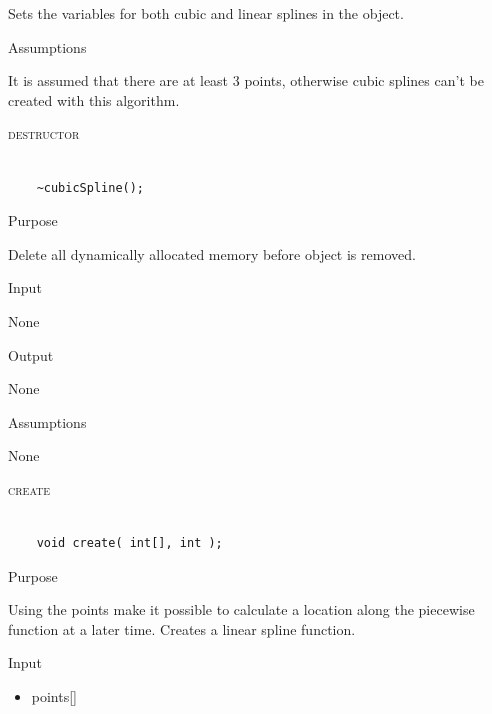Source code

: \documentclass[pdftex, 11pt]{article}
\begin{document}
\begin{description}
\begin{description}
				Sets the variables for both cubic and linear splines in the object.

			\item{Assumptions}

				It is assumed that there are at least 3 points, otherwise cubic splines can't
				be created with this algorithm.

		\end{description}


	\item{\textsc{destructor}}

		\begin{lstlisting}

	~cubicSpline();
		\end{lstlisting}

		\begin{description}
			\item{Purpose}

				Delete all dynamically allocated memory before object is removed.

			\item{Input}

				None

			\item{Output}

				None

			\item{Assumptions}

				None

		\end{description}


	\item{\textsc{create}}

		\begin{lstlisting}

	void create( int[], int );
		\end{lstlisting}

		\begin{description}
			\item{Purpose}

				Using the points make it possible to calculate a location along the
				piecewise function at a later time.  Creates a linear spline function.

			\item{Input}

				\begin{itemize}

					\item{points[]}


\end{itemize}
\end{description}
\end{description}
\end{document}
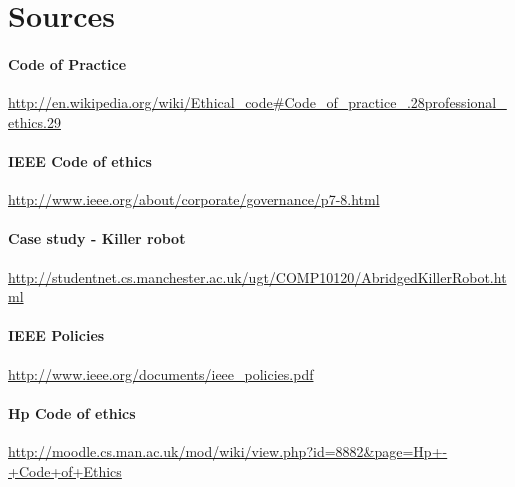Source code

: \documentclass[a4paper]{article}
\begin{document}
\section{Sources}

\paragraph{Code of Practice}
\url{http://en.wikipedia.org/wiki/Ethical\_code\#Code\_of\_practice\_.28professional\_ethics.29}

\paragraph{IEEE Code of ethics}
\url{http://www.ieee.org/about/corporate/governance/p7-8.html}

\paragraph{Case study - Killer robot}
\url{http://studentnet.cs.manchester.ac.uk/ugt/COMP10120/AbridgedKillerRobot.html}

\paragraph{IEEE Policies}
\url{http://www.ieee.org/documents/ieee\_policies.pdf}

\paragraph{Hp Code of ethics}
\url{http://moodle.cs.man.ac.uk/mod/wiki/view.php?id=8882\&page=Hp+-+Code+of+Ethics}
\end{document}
==============================
Locate the word "object" in the records above, and return each line that has it.

				Sets the variables for both cubic and linear splines in the object.
				Delete all dynamically allocated memory before object is removed.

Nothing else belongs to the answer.